**Your goal**.
Using the material that follows, output exactly the lines from the one containing "cost of hardware, software" through the one containing "it helps encompass", with both ends kept.

**Extracted material**.
+ + +

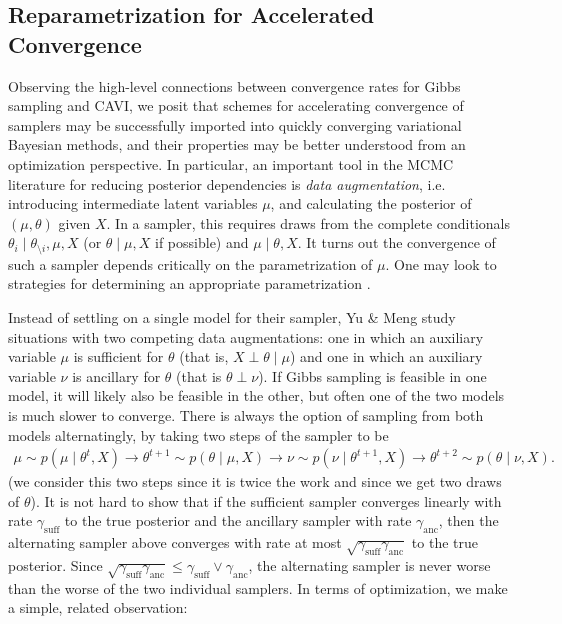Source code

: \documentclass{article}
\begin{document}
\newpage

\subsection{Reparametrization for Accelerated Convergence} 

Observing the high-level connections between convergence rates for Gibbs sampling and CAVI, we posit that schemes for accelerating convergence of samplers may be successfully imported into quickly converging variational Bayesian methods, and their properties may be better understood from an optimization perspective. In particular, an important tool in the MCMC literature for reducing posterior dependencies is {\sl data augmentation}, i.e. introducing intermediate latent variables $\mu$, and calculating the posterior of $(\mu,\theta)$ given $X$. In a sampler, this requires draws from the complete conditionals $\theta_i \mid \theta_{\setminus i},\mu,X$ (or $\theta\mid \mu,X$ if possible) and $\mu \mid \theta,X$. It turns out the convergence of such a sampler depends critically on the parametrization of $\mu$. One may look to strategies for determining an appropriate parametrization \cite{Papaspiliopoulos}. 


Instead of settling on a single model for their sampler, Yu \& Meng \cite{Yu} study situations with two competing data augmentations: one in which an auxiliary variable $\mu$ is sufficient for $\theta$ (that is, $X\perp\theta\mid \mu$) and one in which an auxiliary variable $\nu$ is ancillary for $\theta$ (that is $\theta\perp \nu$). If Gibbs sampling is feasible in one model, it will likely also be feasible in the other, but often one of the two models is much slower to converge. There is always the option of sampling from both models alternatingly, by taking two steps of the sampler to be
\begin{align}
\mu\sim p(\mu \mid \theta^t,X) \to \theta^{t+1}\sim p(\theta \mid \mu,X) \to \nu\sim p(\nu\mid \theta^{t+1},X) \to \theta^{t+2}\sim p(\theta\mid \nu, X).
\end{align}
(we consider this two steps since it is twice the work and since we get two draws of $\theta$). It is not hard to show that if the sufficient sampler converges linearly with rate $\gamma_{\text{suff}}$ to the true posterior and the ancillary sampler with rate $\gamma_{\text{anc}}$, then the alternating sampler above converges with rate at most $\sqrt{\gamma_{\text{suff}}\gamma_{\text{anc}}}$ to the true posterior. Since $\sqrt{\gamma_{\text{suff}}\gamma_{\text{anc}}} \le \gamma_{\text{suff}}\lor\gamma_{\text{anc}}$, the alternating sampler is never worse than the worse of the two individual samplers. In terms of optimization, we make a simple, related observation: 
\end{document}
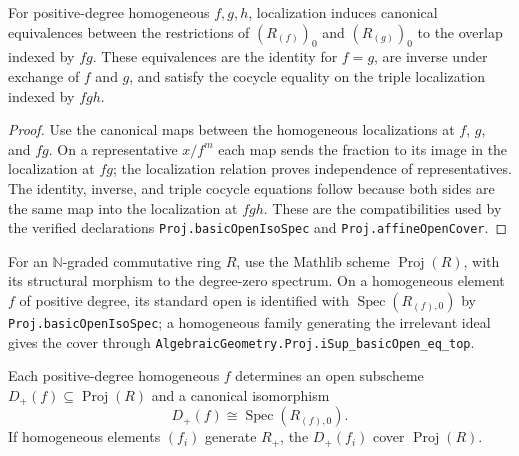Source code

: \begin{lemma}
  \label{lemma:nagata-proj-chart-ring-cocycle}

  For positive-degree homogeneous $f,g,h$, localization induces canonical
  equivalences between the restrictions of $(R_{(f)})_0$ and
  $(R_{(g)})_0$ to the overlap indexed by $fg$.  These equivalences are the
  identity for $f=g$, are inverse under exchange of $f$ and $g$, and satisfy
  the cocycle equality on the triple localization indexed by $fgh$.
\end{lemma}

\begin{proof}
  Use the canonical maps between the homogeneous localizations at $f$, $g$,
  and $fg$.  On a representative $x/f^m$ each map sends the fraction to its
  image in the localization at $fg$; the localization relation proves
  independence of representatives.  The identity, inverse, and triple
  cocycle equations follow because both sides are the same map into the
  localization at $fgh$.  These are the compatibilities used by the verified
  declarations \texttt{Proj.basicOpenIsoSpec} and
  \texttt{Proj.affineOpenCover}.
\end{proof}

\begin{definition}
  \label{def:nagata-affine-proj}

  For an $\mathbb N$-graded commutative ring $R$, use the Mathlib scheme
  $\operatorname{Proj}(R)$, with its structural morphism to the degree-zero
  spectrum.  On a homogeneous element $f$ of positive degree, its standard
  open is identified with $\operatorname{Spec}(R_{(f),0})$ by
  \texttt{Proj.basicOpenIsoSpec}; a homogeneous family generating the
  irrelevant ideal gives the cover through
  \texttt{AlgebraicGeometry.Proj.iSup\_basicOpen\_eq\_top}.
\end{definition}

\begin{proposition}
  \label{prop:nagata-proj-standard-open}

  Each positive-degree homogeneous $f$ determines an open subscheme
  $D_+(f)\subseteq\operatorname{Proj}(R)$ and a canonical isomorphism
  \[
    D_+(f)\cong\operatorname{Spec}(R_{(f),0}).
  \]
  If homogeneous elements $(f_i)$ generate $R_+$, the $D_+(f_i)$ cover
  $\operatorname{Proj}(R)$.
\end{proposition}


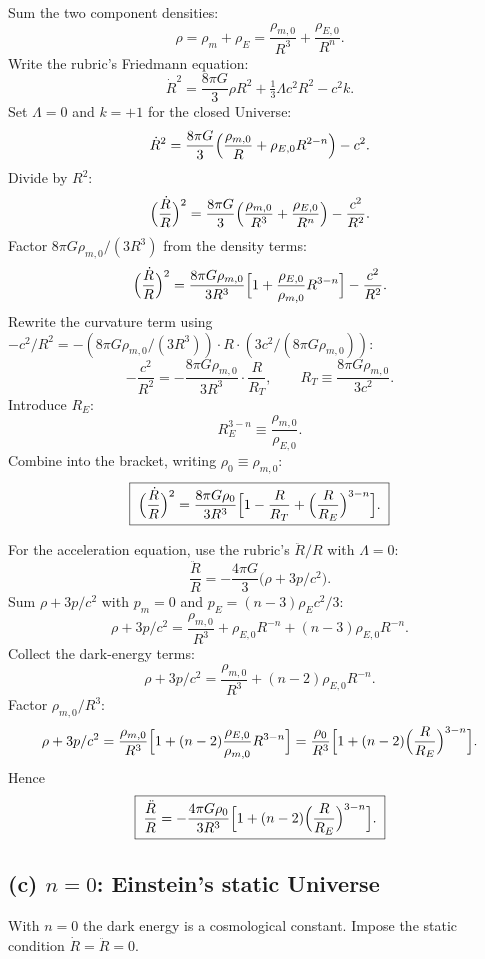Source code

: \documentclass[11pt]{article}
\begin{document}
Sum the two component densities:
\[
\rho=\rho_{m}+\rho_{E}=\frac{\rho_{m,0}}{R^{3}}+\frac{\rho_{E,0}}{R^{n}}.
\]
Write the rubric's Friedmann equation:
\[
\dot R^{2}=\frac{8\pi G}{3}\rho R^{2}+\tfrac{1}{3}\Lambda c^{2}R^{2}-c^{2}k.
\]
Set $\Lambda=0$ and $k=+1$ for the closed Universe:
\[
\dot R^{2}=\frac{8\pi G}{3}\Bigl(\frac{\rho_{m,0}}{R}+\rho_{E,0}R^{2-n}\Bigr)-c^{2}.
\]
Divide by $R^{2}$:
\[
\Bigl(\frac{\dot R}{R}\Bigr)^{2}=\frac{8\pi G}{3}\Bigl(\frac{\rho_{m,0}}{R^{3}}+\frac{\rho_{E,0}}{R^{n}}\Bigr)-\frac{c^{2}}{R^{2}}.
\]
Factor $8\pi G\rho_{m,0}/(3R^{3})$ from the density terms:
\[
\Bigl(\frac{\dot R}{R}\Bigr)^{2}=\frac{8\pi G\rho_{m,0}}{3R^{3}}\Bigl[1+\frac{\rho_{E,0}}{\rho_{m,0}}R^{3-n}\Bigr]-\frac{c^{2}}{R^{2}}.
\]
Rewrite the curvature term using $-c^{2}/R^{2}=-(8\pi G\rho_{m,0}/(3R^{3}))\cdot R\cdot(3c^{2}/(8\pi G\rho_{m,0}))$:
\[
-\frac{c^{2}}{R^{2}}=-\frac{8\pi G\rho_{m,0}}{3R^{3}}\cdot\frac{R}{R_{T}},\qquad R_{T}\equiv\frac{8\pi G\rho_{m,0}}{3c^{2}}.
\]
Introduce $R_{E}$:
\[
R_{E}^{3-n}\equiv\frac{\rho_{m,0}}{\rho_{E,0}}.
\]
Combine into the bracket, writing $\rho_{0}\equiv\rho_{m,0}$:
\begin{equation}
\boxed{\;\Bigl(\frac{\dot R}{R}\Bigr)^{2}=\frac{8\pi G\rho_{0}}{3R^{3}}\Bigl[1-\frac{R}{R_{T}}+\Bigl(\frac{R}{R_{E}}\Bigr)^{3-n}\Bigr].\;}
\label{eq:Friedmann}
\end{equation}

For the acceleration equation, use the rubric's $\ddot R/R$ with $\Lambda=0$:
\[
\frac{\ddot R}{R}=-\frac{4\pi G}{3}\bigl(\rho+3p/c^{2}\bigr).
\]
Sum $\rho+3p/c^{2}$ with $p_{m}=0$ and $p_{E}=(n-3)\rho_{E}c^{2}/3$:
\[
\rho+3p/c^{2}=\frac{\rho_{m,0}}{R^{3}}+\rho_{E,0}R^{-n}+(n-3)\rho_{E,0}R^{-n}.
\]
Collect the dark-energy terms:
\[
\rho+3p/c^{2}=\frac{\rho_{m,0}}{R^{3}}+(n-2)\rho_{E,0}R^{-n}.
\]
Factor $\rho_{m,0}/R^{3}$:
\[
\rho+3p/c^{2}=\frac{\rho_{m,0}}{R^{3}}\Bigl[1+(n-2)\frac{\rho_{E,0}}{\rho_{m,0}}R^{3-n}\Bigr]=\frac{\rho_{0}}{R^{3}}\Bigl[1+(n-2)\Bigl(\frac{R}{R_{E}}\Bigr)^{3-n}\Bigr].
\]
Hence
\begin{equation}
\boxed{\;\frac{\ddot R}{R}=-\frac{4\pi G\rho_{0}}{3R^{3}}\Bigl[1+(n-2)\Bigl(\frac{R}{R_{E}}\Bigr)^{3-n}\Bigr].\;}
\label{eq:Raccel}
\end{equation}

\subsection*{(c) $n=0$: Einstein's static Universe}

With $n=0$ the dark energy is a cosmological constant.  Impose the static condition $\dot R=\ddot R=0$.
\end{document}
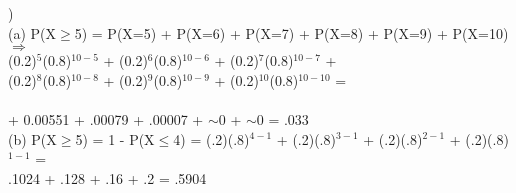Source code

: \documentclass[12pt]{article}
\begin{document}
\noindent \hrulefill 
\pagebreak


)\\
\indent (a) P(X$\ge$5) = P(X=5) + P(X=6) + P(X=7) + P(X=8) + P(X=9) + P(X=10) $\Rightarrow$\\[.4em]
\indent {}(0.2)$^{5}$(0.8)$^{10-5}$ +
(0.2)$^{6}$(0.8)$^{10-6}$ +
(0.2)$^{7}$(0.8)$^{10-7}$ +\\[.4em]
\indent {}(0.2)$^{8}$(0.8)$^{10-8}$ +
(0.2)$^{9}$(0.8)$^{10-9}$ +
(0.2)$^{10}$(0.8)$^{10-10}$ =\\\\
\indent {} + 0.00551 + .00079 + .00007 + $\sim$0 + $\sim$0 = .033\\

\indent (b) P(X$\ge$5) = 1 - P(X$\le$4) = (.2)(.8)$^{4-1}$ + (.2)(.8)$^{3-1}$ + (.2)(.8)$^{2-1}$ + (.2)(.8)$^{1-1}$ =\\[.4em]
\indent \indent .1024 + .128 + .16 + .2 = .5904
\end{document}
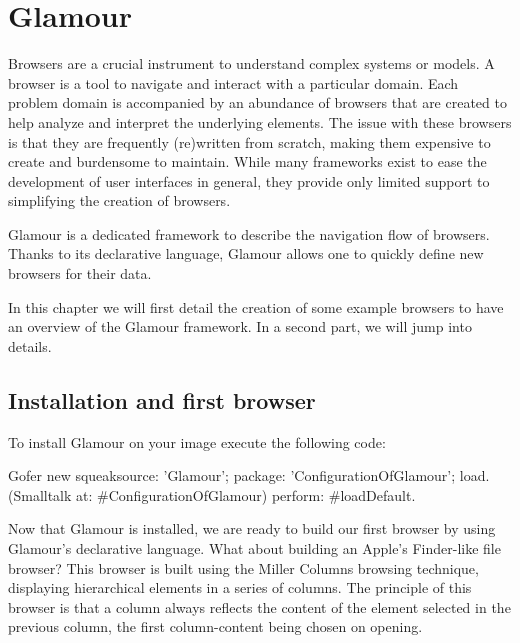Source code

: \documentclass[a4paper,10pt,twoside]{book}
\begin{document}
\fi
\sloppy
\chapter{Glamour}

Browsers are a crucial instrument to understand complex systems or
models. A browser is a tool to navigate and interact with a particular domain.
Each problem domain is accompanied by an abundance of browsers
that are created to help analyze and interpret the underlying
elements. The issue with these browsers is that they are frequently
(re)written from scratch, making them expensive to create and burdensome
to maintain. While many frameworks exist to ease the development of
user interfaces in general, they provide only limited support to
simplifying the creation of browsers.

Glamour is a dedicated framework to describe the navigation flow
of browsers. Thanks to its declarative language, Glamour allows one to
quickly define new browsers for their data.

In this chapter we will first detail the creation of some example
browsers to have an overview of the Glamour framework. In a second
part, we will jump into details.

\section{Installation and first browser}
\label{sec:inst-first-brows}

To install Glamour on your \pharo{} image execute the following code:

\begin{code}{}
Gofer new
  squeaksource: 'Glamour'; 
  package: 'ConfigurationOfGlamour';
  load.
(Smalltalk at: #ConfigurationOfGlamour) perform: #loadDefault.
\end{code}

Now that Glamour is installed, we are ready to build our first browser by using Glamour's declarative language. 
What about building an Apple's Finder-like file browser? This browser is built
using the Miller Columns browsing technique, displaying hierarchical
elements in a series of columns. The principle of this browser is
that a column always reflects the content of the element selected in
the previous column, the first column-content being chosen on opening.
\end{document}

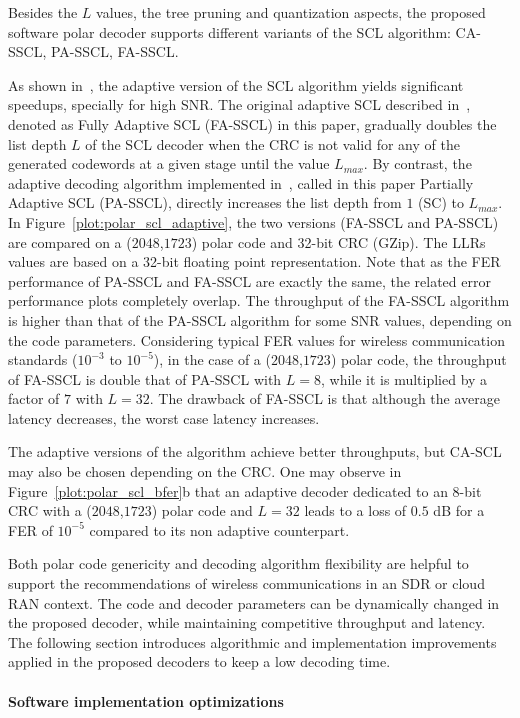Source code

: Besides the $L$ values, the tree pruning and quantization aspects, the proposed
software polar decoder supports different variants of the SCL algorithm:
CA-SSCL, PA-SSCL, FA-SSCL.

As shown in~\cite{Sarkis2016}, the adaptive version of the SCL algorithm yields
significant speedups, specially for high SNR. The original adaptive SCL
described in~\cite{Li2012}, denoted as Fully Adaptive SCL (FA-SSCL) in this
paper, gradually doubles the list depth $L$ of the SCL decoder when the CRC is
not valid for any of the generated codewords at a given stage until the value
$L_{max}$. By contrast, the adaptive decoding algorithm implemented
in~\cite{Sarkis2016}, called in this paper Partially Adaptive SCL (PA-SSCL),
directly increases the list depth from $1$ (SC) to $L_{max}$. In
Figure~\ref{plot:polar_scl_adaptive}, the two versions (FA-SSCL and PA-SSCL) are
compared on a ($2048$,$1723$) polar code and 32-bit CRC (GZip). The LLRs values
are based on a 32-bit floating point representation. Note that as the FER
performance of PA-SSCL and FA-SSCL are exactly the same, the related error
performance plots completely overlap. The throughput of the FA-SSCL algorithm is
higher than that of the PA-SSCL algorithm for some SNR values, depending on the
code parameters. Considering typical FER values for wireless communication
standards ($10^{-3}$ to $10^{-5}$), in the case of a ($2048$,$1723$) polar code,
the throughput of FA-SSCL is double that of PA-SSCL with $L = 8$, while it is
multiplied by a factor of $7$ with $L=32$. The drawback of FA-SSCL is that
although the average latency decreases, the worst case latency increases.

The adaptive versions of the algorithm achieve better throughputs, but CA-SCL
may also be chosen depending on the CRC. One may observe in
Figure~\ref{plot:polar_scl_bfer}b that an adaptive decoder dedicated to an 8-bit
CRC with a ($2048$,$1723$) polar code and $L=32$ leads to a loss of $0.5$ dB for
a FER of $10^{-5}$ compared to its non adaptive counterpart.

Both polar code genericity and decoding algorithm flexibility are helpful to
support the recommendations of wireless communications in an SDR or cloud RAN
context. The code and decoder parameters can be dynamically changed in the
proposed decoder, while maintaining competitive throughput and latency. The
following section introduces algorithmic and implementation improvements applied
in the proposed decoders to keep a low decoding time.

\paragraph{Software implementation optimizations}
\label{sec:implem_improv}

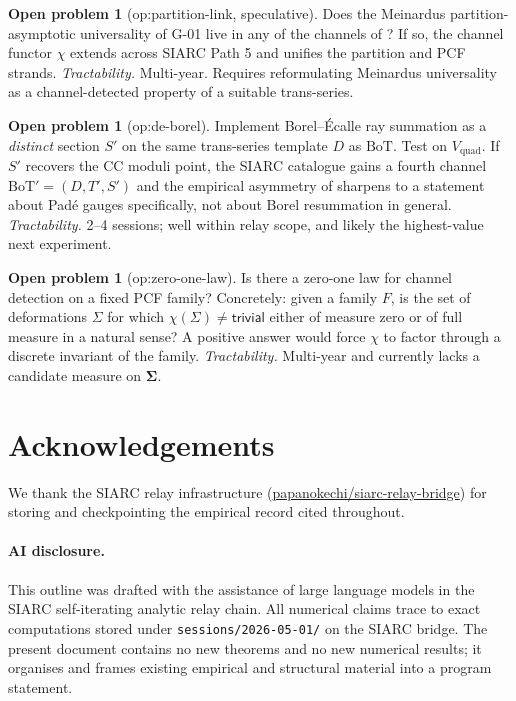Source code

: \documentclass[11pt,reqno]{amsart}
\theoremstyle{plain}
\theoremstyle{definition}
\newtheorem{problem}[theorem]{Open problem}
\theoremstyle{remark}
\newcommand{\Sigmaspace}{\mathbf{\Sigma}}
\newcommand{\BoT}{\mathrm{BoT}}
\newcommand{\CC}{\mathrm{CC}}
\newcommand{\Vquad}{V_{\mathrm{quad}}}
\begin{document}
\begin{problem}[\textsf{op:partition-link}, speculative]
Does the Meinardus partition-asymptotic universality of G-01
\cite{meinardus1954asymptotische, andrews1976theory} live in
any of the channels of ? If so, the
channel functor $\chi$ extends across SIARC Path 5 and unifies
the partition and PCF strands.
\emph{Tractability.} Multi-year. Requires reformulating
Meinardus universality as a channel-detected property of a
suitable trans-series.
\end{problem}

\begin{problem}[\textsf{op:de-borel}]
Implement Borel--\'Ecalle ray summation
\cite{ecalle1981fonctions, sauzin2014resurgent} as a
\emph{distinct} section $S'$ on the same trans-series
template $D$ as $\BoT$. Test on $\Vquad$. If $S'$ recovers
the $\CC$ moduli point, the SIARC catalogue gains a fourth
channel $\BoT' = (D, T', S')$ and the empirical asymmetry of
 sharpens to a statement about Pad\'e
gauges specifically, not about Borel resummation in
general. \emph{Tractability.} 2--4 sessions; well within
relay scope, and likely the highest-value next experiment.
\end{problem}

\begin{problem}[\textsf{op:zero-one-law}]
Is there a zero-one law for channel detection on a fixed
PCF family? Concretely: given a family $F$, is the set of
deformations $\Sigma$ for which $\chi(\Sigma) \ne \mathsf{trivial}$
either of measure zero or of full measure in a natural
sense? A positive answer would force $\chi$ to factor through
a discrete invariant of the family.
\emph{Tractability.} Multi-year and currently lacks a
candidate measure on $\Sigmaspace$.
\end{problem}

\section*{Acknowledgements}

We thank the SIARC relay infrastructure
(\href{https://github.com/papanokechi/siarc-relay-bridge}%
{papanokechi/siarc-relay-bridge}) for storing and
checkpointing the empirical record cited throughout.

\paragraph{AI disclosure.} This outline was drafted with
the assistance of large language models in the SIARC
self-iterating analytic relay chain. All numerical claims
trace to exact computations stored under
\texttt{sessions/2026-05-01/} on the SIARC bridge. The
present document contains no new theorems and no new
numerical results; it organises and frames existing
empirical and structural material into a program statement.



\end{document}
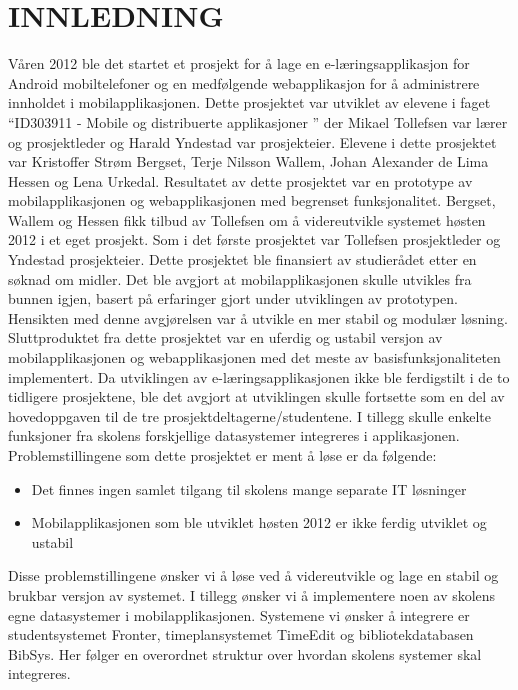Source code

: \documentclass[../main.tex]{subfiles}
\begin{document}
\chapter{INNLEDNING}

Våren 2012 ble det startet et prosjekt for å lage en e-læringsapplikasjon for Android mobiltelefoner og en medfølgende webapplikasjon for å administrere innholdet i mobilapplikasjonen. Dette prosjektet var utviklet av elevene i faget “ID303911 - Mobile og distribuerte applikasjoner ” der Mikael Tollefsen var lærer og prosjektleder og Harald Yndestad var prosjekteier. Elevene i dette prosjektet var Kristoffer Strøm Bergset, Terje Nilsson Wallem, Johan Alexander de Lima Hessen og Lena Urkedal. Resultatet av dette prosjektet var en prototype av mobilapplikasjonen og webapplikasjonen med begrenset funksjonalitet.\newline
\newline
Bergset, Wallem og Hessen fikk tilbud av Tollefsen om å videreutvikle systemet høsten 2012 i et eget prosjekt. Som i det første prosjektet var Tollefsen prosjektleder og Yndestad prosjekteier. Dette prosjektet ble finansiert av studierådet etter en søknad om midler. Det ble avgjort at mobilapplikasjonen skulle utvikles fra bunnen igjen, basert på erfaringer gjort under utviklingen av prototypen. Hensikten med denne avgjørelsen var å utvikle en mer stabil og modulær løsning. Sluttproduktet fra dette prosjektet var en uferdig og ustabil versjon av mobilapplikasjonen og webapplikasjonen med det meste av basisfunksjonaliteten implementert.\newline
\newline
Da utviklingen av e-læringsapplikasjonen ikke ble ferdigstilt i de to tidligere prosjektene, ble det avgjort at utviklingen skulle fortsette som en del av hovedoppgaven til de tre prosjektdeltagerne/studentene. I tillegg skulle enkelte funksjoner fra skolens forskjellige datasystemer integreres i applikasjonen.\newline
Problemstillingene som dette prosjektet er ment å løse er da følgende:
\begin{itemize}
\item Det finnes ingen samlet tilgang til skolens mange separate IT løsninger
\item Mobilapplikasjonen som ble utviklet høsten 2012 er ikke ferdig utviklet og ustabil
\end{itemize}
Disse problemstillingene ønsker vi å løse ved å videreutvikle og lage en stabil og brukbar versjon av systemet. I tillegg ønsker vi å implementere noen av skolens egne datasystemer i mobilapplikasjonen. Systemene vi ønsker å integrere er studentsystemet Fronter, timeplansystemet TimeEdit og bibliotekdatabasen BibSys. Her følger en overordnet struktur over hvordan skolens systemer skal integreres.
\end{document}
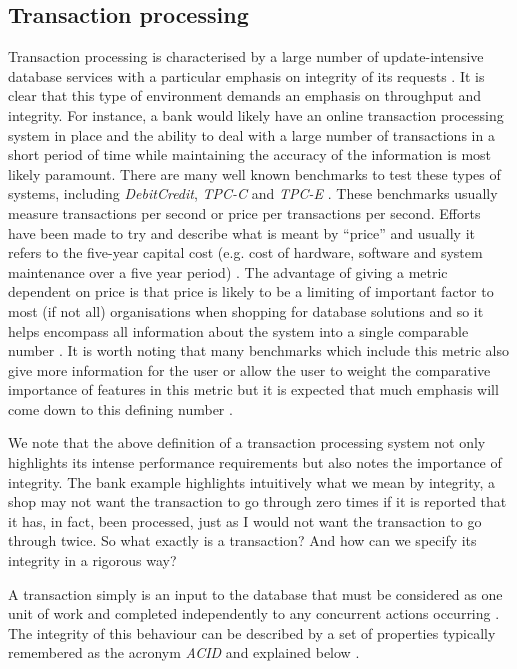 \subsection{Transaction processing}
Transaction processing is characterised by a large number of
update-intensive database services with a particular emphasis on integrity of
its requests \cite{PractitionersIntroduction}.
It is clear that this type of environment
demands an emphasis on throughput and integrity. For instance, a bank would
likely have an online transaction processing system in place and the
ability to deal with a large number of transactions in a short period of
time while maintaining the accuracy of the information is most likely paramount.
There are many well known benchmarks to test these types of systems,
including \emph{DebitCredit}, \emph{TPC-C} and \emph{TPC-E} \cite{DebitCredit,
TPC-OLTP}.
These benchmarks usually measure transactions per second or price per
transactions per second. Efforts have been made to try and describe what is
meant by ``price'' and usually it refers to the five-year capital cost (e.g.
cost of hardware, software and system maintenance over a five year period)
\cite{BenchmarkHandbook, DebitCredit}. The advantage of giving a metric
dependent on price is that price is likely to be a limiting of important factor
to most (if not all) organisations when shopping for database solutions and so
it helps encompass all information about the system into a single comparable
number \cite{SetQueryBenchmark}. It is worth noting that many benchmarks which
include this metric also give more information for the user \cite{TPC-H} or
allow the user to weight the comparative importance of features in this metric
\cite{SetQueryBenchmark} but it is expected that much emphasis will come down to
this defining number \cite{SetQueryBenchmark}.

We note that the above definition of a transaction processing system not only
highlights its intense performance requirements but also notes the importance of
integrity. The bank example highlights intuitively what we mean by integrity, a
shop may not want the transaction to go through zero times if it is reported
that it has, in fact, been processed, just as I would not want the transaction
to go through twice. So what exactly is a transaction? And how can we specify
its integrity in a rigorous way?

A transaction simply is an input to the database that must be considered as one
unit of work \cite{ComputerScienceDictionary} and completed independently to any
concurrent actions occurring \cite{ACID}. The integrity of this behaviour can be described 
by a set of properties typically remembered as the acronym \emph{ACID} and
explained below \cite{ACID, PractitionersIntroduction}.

+ + +

**Answer to the exercise**.
cost of hardware, software and system maintenance over a five year period)
\cite{BenchmarkHandbook, DebitCredit}. The advantage of giving a metric
dependent on price is that price is likely to be a limiting of important factor
to most (if not all) organisations when shopping for database solutions and so
it helps encompass all information about the system into a single comparable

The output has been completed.